### [Entries taken from a collection]

▼

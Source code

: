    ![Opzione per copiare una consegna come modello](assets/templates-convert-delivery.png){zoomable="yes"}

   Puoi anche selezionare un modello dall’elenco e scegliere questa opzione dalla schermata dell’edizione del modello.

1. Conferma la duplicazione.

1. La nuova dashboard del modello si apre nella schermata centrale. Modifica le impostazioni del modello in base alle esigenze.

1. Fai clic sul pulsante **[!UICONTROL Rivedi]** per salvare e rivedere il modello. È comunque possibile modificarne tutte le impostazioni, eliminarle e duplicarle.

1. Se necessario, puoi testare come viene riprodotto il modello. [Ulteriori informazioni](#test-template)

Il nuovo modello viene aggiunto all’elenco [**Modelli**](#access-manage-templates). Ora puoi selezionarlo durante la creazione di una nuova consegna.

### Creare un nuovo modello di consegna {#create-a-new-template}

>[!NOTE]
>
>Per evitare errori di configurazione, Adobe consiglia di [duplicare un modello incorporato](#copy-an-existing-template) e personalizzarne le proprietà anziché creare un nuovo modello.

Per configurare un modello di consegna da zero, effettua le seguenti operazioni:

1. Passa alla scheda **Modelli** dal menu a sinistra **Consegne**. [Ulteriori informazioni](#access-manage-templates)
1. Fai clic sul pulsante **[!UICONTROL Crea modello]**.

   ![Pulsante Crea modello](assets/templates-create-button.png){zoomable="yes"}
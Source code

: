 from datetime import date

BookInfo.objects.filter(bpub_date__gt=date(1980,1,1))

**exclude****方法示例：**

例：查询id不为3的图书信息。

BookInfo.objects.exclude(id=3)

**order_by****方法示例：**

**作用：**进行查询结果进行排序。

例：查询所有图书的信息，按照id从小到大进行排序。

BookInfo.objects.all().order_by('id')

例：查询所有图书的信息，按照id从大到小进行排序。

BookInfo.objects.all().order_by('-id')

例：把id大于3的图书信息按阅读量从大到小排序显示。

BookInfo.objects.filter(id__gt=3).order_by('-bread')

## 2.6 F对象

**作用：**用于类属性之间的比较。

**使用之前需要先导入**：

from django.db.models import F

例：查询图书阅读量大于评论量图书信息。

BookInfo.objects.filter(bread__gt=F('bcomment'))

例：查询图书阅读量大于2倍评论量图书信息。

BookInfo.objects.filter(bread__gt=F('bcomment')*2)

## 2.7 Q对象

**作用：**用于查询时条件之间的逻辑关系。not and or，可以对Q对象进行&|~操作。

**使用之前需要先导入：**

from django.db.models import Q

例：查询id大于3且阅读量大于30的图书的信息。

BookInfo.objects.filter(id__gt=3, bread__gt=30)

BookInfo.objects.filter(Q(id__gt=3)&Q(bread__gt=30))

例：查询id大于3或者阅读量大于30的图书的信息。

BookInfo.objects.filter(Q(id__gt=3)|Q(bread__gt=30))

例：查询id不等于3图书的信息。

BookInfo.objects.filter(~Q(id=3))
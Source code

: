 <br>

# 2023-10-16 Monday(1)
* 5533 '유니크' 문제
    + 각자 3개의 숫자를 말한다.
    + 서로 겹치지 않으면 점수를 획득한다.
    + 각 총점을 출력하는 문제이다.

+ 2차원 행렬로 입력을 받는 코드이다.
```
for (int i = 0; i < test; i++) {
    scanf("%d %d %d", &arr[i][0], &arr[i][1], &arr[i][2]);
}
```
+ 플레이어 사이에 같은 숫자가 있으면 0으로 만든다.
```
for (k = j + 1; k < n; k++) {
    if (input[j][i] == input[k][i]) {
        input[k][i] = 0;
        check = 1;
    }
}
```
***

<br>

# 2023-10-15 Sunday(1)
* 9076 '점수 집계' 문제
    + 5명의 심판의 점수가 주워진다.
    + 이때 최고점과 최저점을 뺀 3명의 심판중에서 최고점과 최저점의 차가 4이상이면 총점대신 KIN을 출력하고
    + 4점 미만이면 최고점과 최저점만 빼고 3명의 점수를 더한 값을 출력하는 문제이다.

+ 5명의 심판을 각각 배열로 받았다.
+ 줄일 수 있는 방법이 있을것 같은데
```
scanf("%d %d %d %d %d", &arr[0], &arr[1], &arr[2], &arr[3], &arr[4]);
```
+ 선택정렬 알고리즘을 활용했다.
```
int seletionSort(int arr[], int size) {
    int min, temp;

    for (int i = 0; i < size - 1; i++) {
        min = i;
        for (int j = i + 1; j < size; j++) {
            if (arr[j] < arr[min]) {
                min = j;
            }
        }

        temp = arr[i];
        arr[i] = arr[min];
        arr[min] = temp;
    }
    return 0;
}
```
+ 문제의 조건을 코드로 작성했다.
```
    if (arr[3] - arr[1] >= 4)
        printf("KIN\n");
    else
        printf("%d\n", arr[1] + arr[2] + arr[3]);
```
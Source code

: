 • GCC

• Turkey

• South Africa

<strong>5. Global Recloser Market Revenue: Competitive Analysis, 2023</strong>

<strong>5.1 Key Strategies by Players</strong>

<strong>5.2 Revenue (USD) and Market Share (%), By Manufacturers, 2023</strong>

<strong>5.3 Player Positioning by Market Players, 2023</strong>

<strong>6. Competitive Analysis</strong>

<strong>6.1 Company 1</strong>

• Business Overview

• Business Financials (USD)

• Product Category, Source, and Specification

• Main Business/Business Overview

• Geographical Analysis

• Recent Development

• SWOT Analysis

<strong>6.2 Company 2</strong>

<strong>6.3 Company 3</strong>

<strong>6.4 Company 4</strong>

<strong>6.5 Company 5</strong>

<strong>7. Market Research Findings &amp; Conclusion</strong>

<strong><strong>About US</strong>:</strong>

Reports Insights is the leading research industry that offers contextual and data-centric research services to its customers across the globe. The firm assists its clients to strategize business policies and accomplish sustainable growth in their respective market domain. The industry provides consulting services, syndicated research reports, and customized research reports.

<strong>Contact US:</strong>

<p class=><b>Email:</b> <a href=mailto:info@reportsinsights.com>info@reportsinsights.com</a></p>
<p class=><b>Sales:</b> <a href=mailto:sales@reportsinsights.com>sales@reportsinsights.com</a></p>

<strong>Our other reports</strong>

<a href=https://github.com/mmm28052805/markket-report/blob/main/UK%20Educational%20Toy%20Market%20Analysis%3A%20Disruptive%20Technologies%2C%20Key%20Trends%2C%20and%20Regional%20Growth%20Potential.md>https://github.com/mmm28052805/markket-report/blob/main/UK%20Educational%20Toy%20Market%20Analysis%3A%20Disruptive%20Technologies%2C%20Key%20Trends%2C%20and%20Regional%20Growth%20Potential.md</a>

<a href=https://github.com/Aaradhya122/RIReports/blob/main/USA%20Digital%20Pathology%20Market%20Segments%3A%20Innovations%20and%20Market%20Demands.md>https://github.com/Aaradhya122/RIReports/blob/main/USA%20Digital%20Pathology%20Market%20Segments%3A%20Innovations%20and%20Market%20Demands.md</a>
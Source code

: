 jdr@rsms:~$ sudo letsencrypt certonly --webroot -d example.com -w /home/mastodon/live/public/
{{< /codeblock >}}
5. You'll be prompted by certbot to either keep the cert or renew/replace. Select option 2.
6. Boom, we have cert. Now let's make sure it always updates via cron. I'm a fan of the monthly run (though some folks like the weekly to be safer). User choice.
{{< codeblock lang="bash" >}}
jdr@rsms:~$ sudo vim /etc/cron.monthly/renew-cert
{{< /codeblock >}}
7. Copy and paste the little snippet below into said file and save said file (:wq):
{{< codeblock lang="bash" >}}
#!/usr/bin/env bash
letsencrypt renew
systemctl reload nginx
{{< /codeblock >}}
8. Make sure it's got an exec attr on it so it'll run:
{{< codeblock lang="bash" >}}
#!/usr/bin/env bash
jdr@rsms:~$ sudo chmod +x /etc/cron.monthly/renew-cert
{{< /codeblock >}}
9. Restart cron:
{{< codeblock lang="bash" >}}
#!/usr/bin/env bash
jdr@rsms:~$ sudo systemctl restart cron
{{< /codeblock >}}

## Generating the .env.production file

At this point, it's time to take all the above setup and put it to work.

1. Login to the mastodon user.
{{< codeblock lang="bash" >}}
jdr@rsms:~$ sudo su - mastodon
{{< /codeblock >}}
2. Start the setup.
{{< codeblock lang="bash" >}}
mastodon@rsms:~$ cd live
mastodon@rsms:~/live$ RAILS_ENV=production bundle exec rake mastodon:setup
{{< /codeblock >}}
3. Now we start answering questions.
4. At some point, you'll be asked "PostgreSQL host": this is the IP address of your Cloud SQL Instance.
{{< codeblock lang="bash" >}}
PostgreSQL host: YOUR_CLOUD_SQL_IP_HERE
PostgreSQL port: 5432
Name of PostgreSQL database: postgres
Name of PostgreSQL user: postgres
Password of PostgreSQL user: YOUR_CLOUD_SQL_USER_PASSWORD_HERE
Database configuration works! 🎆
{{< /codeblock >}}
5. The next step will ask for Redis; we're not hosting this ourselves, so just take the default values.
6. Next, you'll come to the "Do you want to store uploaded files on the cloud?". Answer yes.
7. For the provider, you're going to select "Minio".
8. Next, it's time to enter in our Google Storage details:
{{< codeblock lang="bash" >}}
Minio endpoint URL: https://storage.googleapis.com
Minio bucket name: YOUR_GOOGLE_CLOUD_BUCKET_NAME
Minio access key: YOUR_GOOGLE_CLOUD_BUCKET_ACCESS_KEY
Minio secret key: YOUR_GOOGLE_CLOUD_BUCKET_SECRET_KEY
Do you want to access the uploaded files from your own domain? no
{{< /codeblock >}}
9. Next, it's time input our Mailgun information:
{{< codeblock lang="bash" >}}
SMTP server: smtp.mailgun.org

▲

### [WORK ORDER]
Where the line containing "6. Boom, we" appears, start copying, and go on exactly through the last line of the data.

### [TASK OUTPUT]
6. Boom, we have cert. Now let's make sure it always updates via cron. I'm a fan of the monthly run (though some folks like the weekly to be safer). User choice.
{{< codeblock lang="bash" >}}
jdr@rsms:~$ sudo vim /etc/cron.monthly/renew-cert
{{< /codeblock >}}
7. Copy and paste the little snippet below into said file and save said file (:wq):
{{< codeblock lang="bash" >}}
#!/usr/bin/env bash
letsencrypt renew
systemctl reload nginx
{{< /codeblock >}}
8. Make sure it's got an exec attr on it so it'll run:
{{< codeblock lang="bash" >}}
#!/usr/bin/env bash
jdr@rsms:~$ sudo chmod +x /etc/cron.monthly/renew-cert
{{< /codeblock >}}
9. Restart cron:
{{< codeblock lang="bash" >}}
#!/usr/bin/env bash
jdr@rsms:~$ sudo systemctl restart cron
{{< /codeblock >}}

## Generating the .env.production file

At this point, it's time to take all the above setup and put it to work.

1. Login to the mastodon user.
{{< codeblock lang="bash" >}}
jdr@rsms:~$ sudo su - mastodon
{{< /codeblock >}}
2. Start the setup.
{{< codeblock lang="bash" >}}
mastodon@rsms:~$ cd live
mastodon@rsms:~/live$ RAILS_ENV=production bundle exec rake mastodon:setup
{{< /codeblock >}}
3. Now we start answering questions.
4. At some point, you'll be asked "PostgreSQL host": this is the IP address of your Cloud SQL Instance.
{{< codeblock lang="bash" >}}
PostgreSQL host: YOUR_CLOUD_SQL_IP_HERE
PostgreSQL port: 5432
Name of PostgreSQL database: postgres
Name of PostgreSQL user: postgres
Password of PostgreSQL user: YOUR_CLOUD_SQL_USER_PASSWORD_HERE
Database configuration works! 🎆
{{< /codeblock >}}
5. The next step will ask for Redis; we're not hosting this ourselves, so just take the default values.
6. Next, you'll come to the "Do you want to store uploaded files on the cloud?". Answer yes.
7. For the provider, you're going to select "Minio".
8. Next, it's time to enter in our Google Storage details:
{{< codeblock lang="bash" >}}
Minio endpoint URL: https://storage.googleapis.com
Minio bucket name: YOUR_GOOGLE_CLOUD_BUCKET_NAME
Minio access key: YOUR_GOOGLE_CLOUD_BUCKET_ACCESS_KEY
Minio secret key: YOUR_GOOGLE_CLOUD_BUCKET_SECRET_KEY
Do you want to access the uploaded files from your own domain? no
{{< /codeblock >}}
9. Next, it's time input our Mailgun information:
{{< codeblock lang="bash" >}}
SMTP server: smtp.mailgun.org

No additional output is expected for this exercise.